### ASSIGNMENT:
Images don't belong in the copy. Output the rest of the data exactly.

### SUPPLIED DATA:
*-*-*
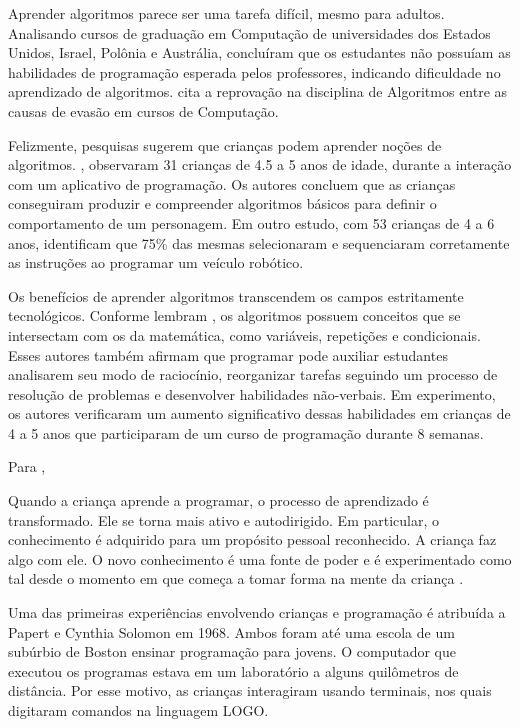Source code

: Aprender algoritmos parece ser uma tarefa difícil, mesmo para adultos. Analisando cursos de graduação em Computação de universidades dos Estados Unidos, Israel, Polônia e Austrália,  concluíram que os estudantes não possuíam as habilidades de programação esperada pelos professores, indicando dificuldade no aprendizado de algoritmos.  cita a reprovação na disciplina de Algoritmos entre as causas de evasão em cursos de Computação. 

Felizmente, pesquisas sugerem que crianças podem aprender noções de algoritmos. , observaram 31 crianças de 4.5 a 5 anos de idade, durante a interação com um aplicativo de programação. Os autores concluem que as crianças conseguiram produzir e compreender algoritmos básicos para definir o comportamento de um personagem. Em outro estudo, com 53 crianças de 4 a 6 anos,  identificam que 75\% das mesmas selecionaram e sequenciaram corretamente as instruções ao programar um veículo robótico. 

Os benefícios de aprender algoritmos transcendem os campos estritamente tecnológicos. Conforme lembram , os algoritmos possuem conceitos que se intersectam com os da matemática, como variáveis, repetições e condicionais. Esses autores também afirmam que programar pode auxiliar estudantes analisarem seu modo de raciocínio, reorganizar tarefas seguindo um processo de resolução de problemas e desenvolver habilidades não-verbais. Em experimento, os autores verificaram um aumento significativo dessas habilidades em crianças de 4 a 5 anos que participaram de um curso de programação durante 8 semanas.

Para , 

\begin{citacao}
Quando a criança aprende a programar, o processo de aprendizado é transformado. Ele se torna mais ativo e autodirigido. Em particular, o conhecimento é adquirido para um propósito pessoal reconhecido. A criança faz algo com ele. O novo conhecimento é uma fonte de poder e é experimentado como tal desde o momento em que começa a tomar forma na mente da criança \cite[p.21, tradução nossa]{papert_exploration_1996}.
\end{citacao}

Uma das primeiras experiências envolvendo crianças e programação é atribuída a Papert e Cynthia Solomon em 1968. Ambos foram até uma escola de um subúrbio de Boston ensinar programação para jovens. O computador que executou os programas estava em um laboratório a alguns quilômetros de distância. Por esse motivo, as crianças interagiram usando terminais, nos quais digitaram comandos na linguagem LOGO.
*-*-*
### OUTPUT BELOW:
Source code

: Aprender algoritmos parece ser uma tarefa difícil, mesmo para adultos. Analisando cursos de graduação em Computação de universidades dos Estados Unidos, Israel, Polônia e Austrália,  concluíram que os estudantes não possuíam as habilidades de programação esperada pelos professores, indicando dificuldade no aprendizado de algoritmos.  cita a reprovação na disciplina de Algoritmos entre as causas de evasão em cursos de Computação. 

Felizmente, pesquisas sugerem que crianças podem aprender noções de algoritmos. , observaram 31 crianças de 4.5 a 5 anos de idade, durante a interação com um aplicativo de programação. Os autores concluem que as crianças conseguiram produzir e compreender algoritmos básicos para definir o comportamento de um personagem. Em outro estudo, com 53 crianças de 4 a 6 anos,  identificam que 75\% das mesmas selecionaram e sequenciaram corretamente as instruções ao programar um veículo robótico. 

Os benefícios de aprender algoritmos transcendem os campos estritamente tecnológicos. Conforme lembram , os algoritmos possuem conceitos que se intersectam com os da matemática, como variáveis, repetições e condicionais. Esses autores também afirmam que programar pode auxiliar estudantes analisarem seu modo de raciocínio, reorganizar tarefas seguindo um processo de resolução de problemas e desenvolver habilidades não-verbais. Em experimento, os autores verificaram um aumento significativo dessas habilidades em crianças de 4 a 5 anos que participaram de um curso de programação durante 8 semanas.

Para , 

\begin{citacao}
Quando a criança aprende a programar, o processo de aprendizado é transformado. Ele se torna mais ativo e autodirigido. Em particular, o conhecimento é adquirido para um propósito pessoal reconhecido. A criança faz algo com ele. O novo conhecimento é uma fonte de poder e é experimentado como tal desde o momento em que começa a tomar forma na mente da criança \cite[p.21, tradução nossa]{papert_exploration_1996}.
\end{citacao}

Uma das primeiras experiências envolvendo crianças e programação é atribuída a Papert e Cynthia Solomon em 1968. Ambos foram até uma escola de um subúrbio de Boston ensinar programação para jovens. O computador que executou os programas estava em um laboratório a alguns quilômetros de distância. Por esse motivo, as crianças interagiram usando terminais, nos quais digitaram comandos na linguagem LOGO.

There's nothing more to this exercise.